Example of application: Running 10X Genomics with a reference contains a contig longer than 536.8Mb (2^29 bp) will not be supported due to limitations of the .bai format. In this case, the large contig should be split where it avoids the features. The genome reference fasta and the GTF file will need to be edited together, so that the locations of the features still add up.
sh ./split_seqs_and_ann.sh -h
This script is to split the contigs whose size is over a pre-setted value.
The split location is based on the provided corresponding annotation file,
i.e., the contig is splitted at the largest gap between the annotated features.
Syntax: sh ./split_seqs_and_ann.sh -f <FASTA/FA> -a <GTF/GFF> [-s|o|k|h]
options:
-f Sequence file that is going to be split.

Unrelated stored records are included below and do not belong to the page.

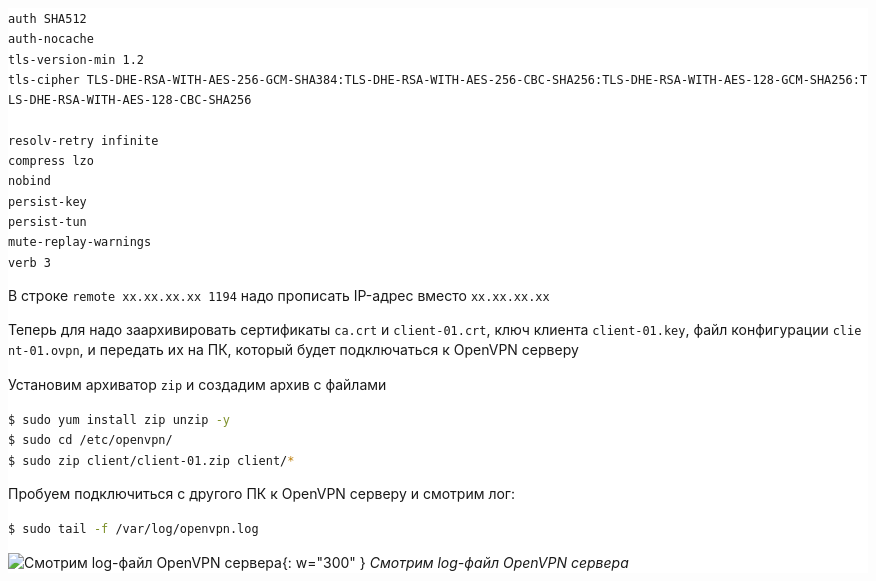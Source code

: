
 ```sh
auth SHA512
auth-nocache
tls-version-min 1.2
tls-cipher TLS-DHE-RSA-WITH-AES-256-GCM-SHA384:TLS-DHE-RSA-WITH-AES-256-CBC-SHA256:TLS-DHE-RSA-WITH-AES-128-GCM-SHA256:TLS-DHE-RSA-WITH-AES-128-CBC-SHA256

resolv-retry infinite
compress lzo
nobind
persist-key
persist-tun
mute-replay-warnings
verb 3
```

В строке `remote xx.xx.xx.xx 1194` надо прописать IP-адрес вместо `xx.xx.xx.xx`

Теперь для надо заархивировать сертификаты `ca.crt` и `client-01.crt`, ключ клиента `client-01.key`, файл конфигурации `client-01.ovpn`, и передать их на ПК, который будет подключаться к OpenVPN серверу

Установим архиватор `zip` и создадим архив с файлами

```sh
$ sudo yum install zip unzip -y
$ sudo cd /etc/openvpn/
$ sudo zip client/client-01.zip client/*
```

Пробуем подключиться с другого ПК к OpenVPN серверу и смотрим лог:

```sh
$ sudo tail -f /var/log/openvpn.log
```

![Смотрим log-файл OpenVPN сервера](/assets/img/posts/2019/04/18/wp_openvpn_10-1024x171.png){: w="300" }
_Смотрим log-файл OpenVPN сервера_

-a Annotation file corresponding to the sequence file.
-s INT Length threshold to split the sequences. Default: 2^29nt or 536,870,912nt.
-o DIR Output directory. All generated files are put in this directory.

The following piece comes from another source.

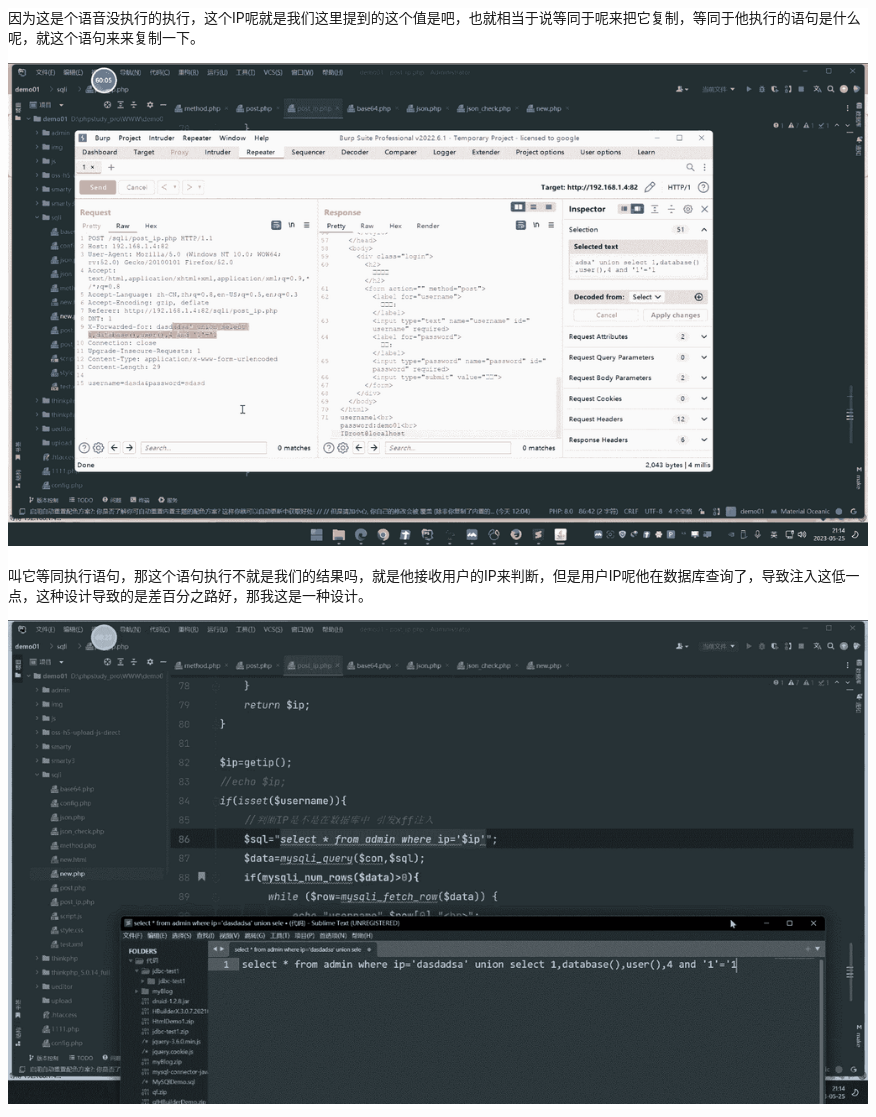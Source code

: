 因为这是个语音没执行的执行，这个IP呢就是我们这里提到的这个值是吧，也就相当于说等同于呢来把它复制，等同于他执行的语句是什么呢，就这个语句来来复制一下。



![](img/bc030ddf02bf33193a2eb1a349a1ac30_188.png)

叫它等同执行语句，那这个语句执行不就是我们的结果吗，就是他接收用户的IP来判断，但是用户IP呢他在数据库查询了，导致注入这低一点，这种设计导致的是差百分之路好，那我这是一种设计。



![](img/bc030ddf02bf33193a2eb1a349a1ac30_190.png)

Default: current working directory.
-k Keep all intermediate files when specified.
-h Print this help and exit.
samtools (not required if index of sequences, i.e., .fai file, exists)
python 2.7+
Mandatory arguments: sequence file (FASTA/FA), annotaions (GTF/GFF)
Options: size limitation, output directory, keep intermediate file or not
- Find contigs whose size exceeds size limitation, index FASTA -> FAI;
- Nail down the segmentation positions, for every contig:
- get the quotient of (contig length / size limitation): Q, then the contig will be split into Q+1 segments;
- compute the segmentation position Pi : len(contig) - (Q-i+1) x size_limit <= Pi <= size_limit + Pi - 1, 1 <= i < =Q and i is an integer;
- find the max gap in every segmentation range by traversal of annotation records in the above range;
- the split position is at the midpoint of the max gap range.
- Split annotations, rename contigs, and update start and end positions of split contigs;
- Split sequence file and rename contigs.
modified_sequences.fasta, modified_annotaions.gtf/gff
Intermediate files will remain in the output directory when -k is activated.